Borgåsgubben is a 10-foot-tall male figure statue made of different sizes of stone-bricks put together. He stands on top of a mountain called Borgåsen, in Källtegen, Blomskog, Årjäng, Sweden. Why he was put there is unknown, but rumor has it that he was put there to frighten off enemies. It was supposed to give those attacking a vision of a living guard post. It was built in times of war between Sweden and Norway in the seventeenth century. Many believe that the stone statue was made by soldiers called caroleans, soldiers that served in the army under the Swedish King Charles XII's rule. Charles and his soldiers were passing by and were on their way to Fredriksten fortress in Norway when they stopped in Blomskog.

To celebrate the millennium, the people of Blomskog made a new memorial and gave Borgåsgubben a 3.5-foot-tall wife; she is located on another hill, called "Källte kuel" a mile away. She is called Stenfrun - The Stonelady. Later on some unknown tourist gave them a son; there is no name and no date of when he was built.
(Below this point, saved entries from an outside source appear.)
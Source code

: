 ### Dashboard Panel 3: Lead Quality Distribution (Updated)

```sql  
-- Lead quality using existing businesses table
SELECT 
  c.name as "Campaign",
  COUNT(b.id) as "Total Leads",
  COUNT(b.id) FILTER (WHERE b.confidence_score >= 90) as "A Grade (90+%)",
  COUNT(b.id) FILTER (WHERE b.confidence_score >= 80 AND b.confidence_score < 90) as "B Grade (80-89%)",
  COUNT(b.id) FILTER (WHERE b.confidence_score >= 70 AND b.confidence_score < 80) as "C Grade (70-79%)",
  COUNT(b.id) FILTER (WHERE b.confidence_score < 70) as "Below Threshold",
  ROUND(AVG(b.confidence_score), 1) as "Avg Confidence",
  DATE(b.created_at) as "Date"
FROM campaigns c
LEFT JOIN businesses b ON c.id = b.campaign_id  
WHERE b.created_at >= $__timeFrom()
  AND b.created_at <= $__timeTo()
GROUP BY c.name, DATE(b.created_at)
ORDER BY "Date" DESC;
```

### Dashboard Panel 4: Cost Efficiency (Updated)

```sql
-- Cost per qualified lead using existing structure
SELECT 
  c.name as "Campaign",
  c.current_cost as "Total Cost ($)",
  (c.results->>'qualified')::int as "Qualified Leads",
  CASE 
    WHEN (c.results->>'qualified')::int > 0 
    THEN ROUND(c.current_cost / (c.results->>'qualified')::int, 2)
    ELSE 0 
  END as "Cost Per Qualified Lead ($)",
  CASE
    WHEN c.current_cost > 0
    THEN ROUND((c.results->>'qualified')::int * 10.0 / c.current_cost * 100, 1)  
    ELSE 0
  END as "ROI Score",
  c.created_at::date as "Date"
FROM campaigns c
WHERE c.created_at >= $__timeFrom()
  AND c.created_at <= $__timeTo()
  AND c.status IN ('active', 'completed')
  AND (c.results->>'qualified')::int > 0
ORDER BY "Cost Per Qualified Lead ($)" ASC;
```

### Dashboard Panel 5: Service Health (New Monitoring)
You can find him next to the Stonelady.

== History of Borgåsen ==
The area around Blomskog, and the whole of Värmland has a lot of history. In the 16th-century it was very poor, and a war-feud between Sweden and Norway (under Danish rule) led to the border towns on the Swedish side being burned down several times. There is a book by Olle Högstrand printed in 1979 called "När hela socknen brann" which describes how society looked then when the statue was made. During the ensuing years people have used the hill as an escape allowing refugees to feel safe and protected.

=== Ancient castle ===
Borgåsgubben stands in the middle of an ancient castle that measures 110*55 meters. But the only thing still remaining is a 50 meter long low stone wall on the mountain's southern slope, where the entrance is. The steep mountain sides have served as a natural protection.

It is considered that most ancient castles were built during the early Iron Age (400 - 1050 AD). In times of sacrifices places like this have been used by refugees. People also used it to guard roads and sea transports. Another possibility is that they may have served as permanent residences.

It has an ancestral number 39: 1 in Blomskog Latitude: 59.2884 degrees north, longitude: 12.0852 degrees east (WGS84). List of others ancient castle ruins in Värlmand.

=== Charles XII ===
The area of Årjäng has since ancient times been important, here lies one of the country's main roads across the border to Norway. The significance was particularly prominent during Karl XII's time, which left many trails in the country. Rumor has it that it was Charles XII caroleans who built Borgåsgubben.

=== WW2 ===
During World War II there was a watchtower located on the mountain. The post was guarded around the clock and on the lookout for attacks from German aircraft. While standing in that tower looking at the forest west of Lennartsfors one is able to see Norway. On Källtegen's mountain you can find two wheeled crosses engraved, they were made by guards who were stationed there.

== Nowadays ==
Nowadays you could say that Borgåsgubben is the hallmark for the people of Blomskog. For a part of the local population, the old man is more meaningful for others. If you have your roots here, the story of the mountain, the castle and the stone statue is part of their legacy. Tourist visit the figure Borgåsgubben, not just because of him, but for the incredibly beautiful nature around him. On the hilltop you have a great view of Lake Västra Silen.

What we know about the mountain and its history is just the tip of the iceberg. Locals residents have found names engraved from both soldiers and people who used to live in the neighborhood. It's expected that more could be found.

== How to get there ==
Directions from Årjäng: Drive road 172 towards Bengtsfors about 12 km, turn right at the sign Blomskog. Continue about 2.5 km. The figure is visible a long way before reaching the height where a ladder rises to the left. There is a small parking lot here at the beginning of the mountain slope. You can park your car here and then you have to walk by foot to reach Borgåsgubben.